In contrast you have Donovan, who has been operating oppositely, tirelessly, and thanklessly, keeping his actions hidden even from his family because his behavior is influenced by his personal moral compass - coming from a place of it being the "right thing" to do.

The last train scene has American passengers reading a newspaper article about Donovan's involvement in the swap, glancing at him approvingly and smiling - different behavior than they displayed earlier on in the film in a similar train scene where they were reading about his representing the supposed spy and firmly disapproved. This second train scene where the passengers turn to his side really fucks up the theme of the movie, giving Donovan the thing Powers needed only because he lacked the integrity that Donovan had - Donovan shouldn't need societal approval given what we've been watching so far. This scene "confirms" that in the end Donovan did do the right thing after being doubted and maligned for his choices, but it weakens the idea that we should live by our own resolve, apart from the tyranny of the mob, even when it's most difficult.
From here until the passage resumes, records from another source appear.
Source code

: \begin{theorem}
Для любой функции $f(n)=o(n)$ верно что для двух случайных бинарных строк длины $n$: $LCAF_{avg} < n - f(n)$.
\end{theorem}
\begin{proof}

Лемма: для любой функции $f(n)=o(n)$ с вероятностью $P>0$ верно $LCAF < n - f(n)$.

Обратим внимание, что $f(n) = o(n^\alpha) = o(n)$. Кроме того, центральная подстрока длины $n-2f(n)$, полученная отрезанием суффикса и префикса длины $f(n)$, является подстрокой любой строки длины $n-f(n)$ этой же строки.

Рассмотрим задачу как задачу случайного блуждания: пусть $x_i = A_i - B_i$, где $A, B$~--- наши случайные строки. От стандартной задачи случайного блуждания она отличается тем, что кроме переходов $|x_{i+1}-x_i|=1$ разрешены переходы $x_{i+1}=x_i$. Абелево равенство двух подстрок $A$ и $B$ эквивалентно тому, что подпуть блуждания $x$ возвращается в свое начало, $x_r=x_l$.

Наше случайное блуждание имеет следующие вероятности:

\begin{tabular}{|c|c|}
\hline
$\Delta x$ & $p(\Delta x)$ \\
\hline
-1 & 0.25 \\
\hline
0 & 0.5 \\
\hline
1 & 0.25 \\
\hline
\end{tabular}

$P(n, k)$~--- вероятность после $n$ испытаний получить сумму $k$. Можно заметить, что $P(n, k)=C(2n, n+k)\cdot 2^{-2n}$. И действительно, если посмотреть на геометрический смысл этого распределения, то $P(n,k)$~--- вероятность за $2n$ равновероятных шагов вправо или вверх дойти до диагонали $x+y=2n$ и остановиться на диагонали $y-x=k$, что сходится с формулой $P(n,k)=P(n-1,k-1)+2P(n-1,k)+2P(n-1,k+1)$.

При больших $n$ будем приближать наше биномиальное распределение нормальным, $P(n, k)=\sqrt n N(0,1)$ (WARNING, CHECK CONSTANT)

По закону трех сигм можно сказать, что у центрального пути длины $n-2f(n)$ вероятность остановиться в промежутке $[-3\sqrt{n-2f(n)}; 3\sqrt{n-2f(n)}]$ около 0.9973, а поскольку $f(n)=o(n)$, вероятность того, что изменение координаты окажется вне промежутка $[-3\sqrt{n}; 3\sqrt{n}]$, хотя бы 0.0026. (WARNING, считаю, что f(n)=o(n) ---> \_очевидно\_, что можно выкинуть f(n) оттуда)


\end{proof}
That's my only quibble with this thing, but whatever, it's Spielberg.

samsong

SPOILERS

if i remember correctly, doesn't donovan hardly acknowledge the gesture from the woman in that second train scene, even seem a little embarrassed by it?  it has almost no bearing emotionally and if anything is a pretty inconsequential bit of parallelism.  i don't see how that moment thwarts the theme at large.  just because he gets the approval of a stranger (and society) doesn't suggest donovan ever needed or sought it, or that that particular moment is when donovan is vindicated for his actions.  that all happened on the bridge with abel.  that he is celebrated for his actions is just an archetypal hollywood denouement, that kind of classic hollywood moralizing/patriotism, which is hokey and trivial but in keeping with the movie's general aura.  i don't think it negates the thematic work at all.  and really the payoff of any of that shit at the end of the movie is to see him go straight to bed in the midst of swelling sentimentality.  i'd even go so far as to say that moment strengthens the notion of independent moral steadfastness and acting accordingly.  the fanfare doesn't matter.  he just wants to go to sleep in his own bed.
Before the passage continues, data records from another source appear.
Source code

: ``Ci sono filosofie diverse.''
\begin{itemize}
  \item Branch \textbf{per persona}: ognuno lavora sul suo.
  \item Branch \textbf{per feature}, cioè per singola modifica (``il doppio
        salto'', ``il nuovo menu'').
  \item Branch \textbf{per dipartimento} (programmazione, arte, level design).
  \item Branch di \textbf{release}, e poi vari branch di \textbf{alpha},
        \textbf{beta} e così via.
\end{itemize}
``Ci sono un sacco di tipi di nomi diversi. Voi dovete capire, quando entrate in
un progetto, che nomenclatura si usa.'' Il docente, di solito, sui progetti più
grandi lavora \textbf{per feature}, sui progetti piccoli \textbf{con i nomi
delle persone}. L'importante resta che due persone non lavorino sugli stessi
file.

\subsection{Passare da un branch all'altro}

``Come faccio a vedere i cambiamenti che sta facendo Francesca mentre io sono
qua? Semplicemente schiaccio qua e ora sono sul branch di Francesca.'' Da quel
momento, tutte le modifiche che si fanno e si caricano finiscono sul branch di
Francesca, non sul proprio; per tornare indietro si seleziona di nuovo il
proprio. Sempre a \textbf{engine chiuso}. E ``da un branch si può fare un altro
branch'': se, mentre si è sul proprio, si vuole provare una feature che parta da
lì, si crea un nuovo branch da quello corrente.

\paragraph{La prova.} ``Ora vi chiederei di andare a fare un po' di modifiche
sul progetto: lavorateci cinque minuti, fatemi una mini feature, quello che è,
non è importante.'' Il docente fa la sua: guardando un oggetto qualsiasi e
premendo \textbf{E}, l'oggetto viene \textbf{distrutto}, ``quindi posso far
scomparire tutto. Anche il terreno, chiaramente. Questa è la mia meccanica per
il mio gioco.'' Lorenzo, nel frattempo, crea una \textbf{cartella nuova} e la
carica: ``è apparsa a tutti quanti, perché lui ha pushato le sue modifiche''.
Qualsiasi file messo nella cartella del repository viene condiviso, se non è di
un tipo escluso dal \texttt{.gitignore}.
which is to say i'm fine with, even really like the way to movie ends.

Drenk

SPOILERS

He does seem happy, if I remember correctly. He cares about what ignorant people think based on what the Truth of the Day is. Which...okay, fine, whatever the themes are, I guess every human would be proud to be seen as a hero. But the movie would be better without it, the scene seems to go beyond the character's pride...
Ascension.

pete

This film hopped on too many recent bandwagons for it to be good. The first one being movies wanting to do too much with CGI matte painting, which made east Germany look like the town from Tintin. The second being serious historical movies doing pg-13 versions of these supposedly tense genre moments - for example when Argo, a movie in which nothing happens and really was just supposed to be a podcast - creates like for or five set pieces which all ended in misunderstanding or false scares. This film had a few moments of drummed up suspense that were too sanitized to get the job done. For example it wants to show what east Germany has to endure because the film has no confidence in the actual facts so it creates these little violent moments that have nothing to do with the plot except to remind the viewers how fucked up east Germany was, except all of that stuff was toned way down because Spielberg wanted a pg-13 rating so no one really bought it anyway. And it tries to piggy back off of those moments during the climax and tries really really hard to evoke some sense of thriller like danger when it really should be a character moment - like in spotlight or something.

When a masterful filmmaker gets materials like this, he can dazzle you with all kinds of themes and evocations, but there's a difference between this type of evocation and something that happens in a film like Phoenix...Speilberg has to hint and evoke and suggest and bury themes and scream history lessons and drum up music because he fundamentally doesn't trust the story to be solid or satisfying on its own.
"Tragedy is a close-up; comedy, a long shot."